→ **ASSIGNMENT**
All lines holding the word "cdsweb" should be located in the records and copied.

[Stored data]
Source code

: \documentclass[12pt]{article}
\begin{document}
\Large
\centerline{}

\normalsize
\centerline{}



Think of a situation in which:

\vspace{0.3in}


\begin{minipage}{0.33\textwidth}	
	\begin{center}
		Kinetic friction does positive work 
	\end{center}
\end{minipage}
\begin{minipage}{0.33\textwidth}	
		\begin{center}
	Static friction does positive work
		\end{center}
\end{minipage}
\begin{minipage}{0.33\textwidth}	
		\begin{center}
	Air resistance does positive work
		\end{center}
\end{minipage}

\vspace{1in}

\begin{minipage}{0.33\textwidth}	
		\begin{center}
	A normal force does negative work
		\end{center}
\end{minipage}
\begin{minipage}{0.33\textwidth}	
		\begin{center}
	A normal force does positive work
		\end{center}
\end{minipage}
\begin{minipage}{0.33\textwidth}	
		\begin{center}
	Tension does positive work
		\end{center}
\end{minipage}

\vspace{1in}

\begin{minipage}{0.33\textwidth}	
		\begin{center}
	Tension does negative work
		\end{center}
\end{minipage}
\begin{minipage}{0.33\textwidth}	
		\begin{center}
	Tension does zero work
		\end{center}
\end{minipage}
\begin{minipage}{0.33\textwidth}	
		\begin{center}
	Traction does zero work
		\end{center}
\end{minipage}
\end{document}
==
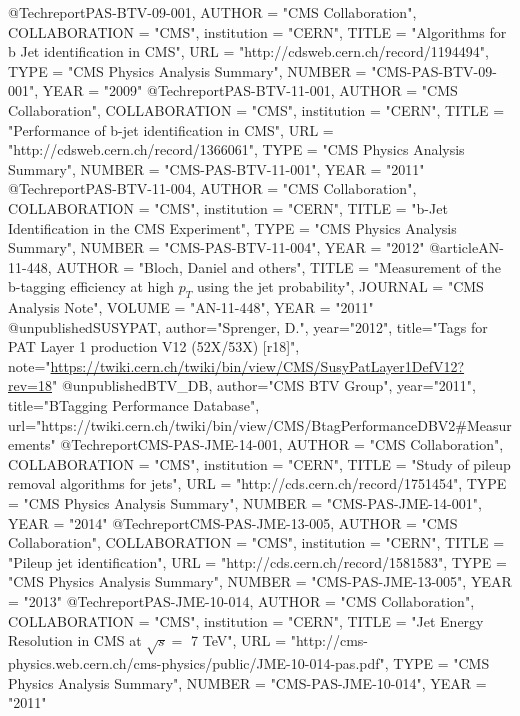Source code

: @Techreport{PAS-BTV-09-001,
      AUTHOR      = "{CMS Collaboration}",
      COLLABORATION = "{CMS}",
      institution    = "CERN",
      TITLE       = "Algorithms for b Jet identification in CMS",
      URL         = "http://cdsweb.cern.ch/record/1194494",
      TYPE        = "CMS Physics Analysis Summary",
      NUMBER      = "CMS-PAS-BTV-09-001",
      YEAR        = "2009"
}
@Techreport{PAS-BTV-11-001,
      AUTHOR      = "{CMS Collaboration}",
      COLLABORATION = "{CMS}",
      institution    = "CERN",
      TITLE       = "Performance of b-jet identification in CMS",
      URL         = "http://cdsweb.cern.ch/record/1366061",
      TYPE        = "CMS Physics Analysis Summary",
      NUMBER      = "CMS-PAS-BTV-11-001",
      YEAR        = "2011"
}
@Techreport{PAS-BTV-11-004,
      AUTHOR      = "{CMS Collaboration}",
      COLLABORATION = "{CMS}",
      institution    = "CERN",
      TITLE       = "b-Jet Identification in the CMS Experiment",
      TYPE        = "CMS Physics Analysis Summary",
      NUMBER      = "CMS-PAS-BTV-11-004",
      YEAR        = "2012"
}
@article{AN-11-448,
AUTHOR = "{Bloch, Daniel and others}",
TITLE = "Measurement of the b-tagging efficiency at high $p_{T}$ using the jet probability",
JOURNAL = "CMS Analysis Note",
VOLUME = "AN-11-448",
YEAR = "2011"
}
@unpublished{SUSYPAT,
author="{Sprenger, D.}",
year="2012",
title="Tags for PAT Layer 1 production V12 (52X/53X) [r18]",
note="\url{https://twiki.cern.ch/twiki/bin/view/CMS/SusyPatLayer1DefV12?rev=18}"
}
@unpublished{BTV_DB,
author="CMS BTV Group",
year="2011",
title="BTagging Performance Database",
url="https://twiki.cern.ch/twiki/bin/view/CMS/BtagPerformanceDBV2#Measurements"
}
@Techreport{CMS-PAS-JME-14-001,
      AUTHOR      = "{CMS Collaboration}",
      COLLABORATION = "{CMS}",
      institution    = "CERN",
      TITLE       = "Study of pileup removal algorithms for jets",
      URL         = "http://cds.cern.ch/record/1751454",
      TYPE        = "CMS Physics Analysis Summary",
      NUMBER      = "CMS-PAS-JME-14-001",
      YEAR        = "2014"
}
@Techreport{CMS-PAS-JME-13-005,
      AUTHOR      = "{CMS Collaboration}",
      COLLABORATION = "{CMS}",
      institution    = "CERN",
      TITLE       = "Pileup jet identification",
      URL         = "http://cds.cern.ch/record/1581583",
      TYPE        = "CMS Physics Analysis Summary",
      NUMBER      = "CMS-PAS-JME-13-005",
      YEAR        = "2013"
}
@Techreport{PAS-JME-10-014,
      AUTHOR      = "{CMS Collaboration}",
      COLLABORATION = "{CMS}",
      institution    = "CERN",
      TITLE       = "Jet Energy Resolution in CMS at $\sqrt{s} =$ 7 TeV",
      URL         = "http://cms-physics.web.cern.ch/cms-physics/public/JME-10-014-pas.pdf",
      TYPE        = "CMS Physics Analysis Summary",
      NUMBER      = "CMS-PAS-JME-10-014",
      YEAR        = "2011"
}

→ **RESULT BELOW**
      URL         = "http://cdsweb.cern.ch/record/1194494",
      URL         = "http://cdsweb.cern.ch/record/1366061",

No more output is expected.